Complementing the historical pieces that tell the life of the little kid born in Três Corações (state of Minas Gerais) and raised in Baurú (state of São Paulo), technological devices installed in the museum will allow visitors to interact with Pelé himself. A hologram of the King will receive tourists. Visitors will also have the chance to repeat Pelé's thousandth goal or learn how to dribble like the King.
Four Cups and a King
To complement the permanent exhibition, the Museum will open with the special collection "Four Cups and a King," which will tell the story of Pelé's participation in the World Cups of 1958, 1962, 1966 and 1970 - of which Brazil won all but the 1966 one, played in England.
Even though Pelé did not play the 1950 World Cup – he was only a boy about to turn 10 at the time - that Cup will also have a space dedicated to it in this first exhibition. “This World Cup was important to Pelé, who saw his father crying with Brazil's defeat in the Maracanã and promised to give him that Cup. In 1958 he went to Sweden and won it," says the curator.
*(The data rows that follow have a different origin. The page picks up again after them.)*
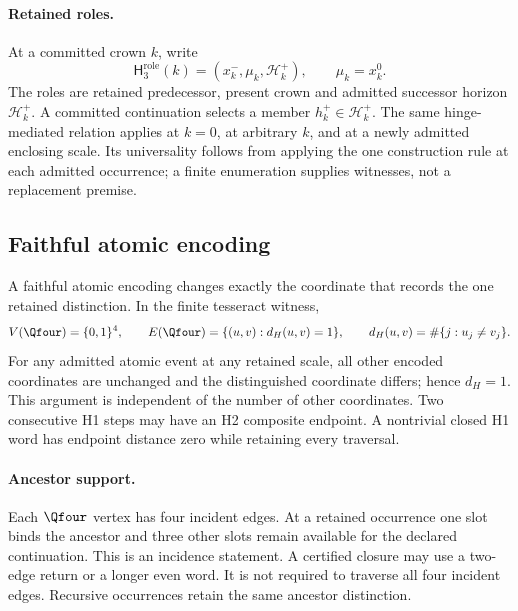 \paragraph{Retained roles.}
\label{subsec:hinge-triad}
At a committed crown \(k\), write
\begin{equation}
\mathsf H_3^{\mathrm{role}}(k)=(x_k^-,\mu_k,\mathcal H_k^+),\qquad \mu_k=x_k^0.
\label{eq:hinge-triad}
\end{equation}
The roles are retained predecessor, present crown and admitted successor
horizon \(\mathcal H_k^+\). A committed continuation selects a member
\(h_k^+\in\mathcal H_k^+\). The same hinge-mediated relation applies at \(k=0\), at arbitrary
\(k\), and at a newly admitted enclosing scale. Its universality follows from
applying the one construction rule at each admitted occurrence; a finite
enumeration supplies witnesses, not a replacement premise.

\subsection{Faithful atomic encoding}
\label{subsec:fractal-tesseract}
\label{subsec:fractal-recursive-support}
\label{subsec:four-edge-x-witness}
\label{subsec:q4-four-edge-implementation}
A faithful atomic encoding changes exactly the coordinate that records the
one retained distinction. In the finite tesseract witness,
\begin{equation}
V(\Qfour)=\{0,1\}^4,\qquad
E(\Qfour)=\{(u,v):d_H(u,v)=1\},\qquad
d_H(u,v)=\#\{j:u_j\ne v_j\}.
\label{eq:atomic-h1}
\end{equation}
For any admitted atomic event at any retained scale, all other encoded
coordinates are unchanged and the distinguished coordinate differs; hence
\(d_H=1\). This argument is independent of the number of other coordinates.
Two consecutive H1 steps may have an H2 composite endpoint. A nontrivial
closed H1 word has endpoint distance zero while retaining every traversal.

\paragraph{Ancestor support.}
\label{subsec:four-edge-ancestor}
Each \(\Qfour\) vertex has four incident edges. At a retained occurrence one
slot binds the ancestor and three other slots remain available for the declared
continuation. This is an incidence statement. A certified closure may use a
two-edge return or a longer even word. It is not required to traverse all four
incident edges. Recursive occurrences retain the same ancestor distinction.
Cunha says the museum will also show a little-known scene of the first Brazilian World Cup. “A video that will draw attention is one of a match between Uruguay and Spain at the Pacaembu stadium. The first Uruguayan goal, by Gigghia, is identical to the one he would later score on Barbosa (Brazilian goalkeeper) [at the final]. The Seleção was playing in the Maracanã while that match took place. If this videotape existed at that time, would Barbosa have saved that shot?”.
The collection also includes video footage of a play that was only seen (so far) by those who were in the National Stadium of Chile in 1965 during a friendly tournament Santos participated in: a goal by Pelé against the Czechoslovakia National Team, which, according to Cunha, has unseen footage.
Approximately R$ 50 million were invested in the construction of the Pelé Museum, housed in a 19th century mansion that was practically rebuilt - only three walls of the original building withstood the time and the damages caused by two fires. The work included private investment and funds from the state and federal governments.
The museum includes two buildings, one for the permanent collection and temporary exhibitions and another for interactive pieces, and will also feature an auditorium, an administrative wing and an exclusive room for Pelé where he can receive visitors and authorities coming to Santos.
“The creation of this museum is fundamental. It will be a turning point in the history of the city," said Luiz Guimarães, Santos’ Secretary of Tourism. “From now on we will receive a steady flow of foreign tourists to visit the Museum, which is important to us. It will be one of the country's main attractions for football aficionados. Santos projected Pelé to the world, and now Pelé will bring the world back to Santos”.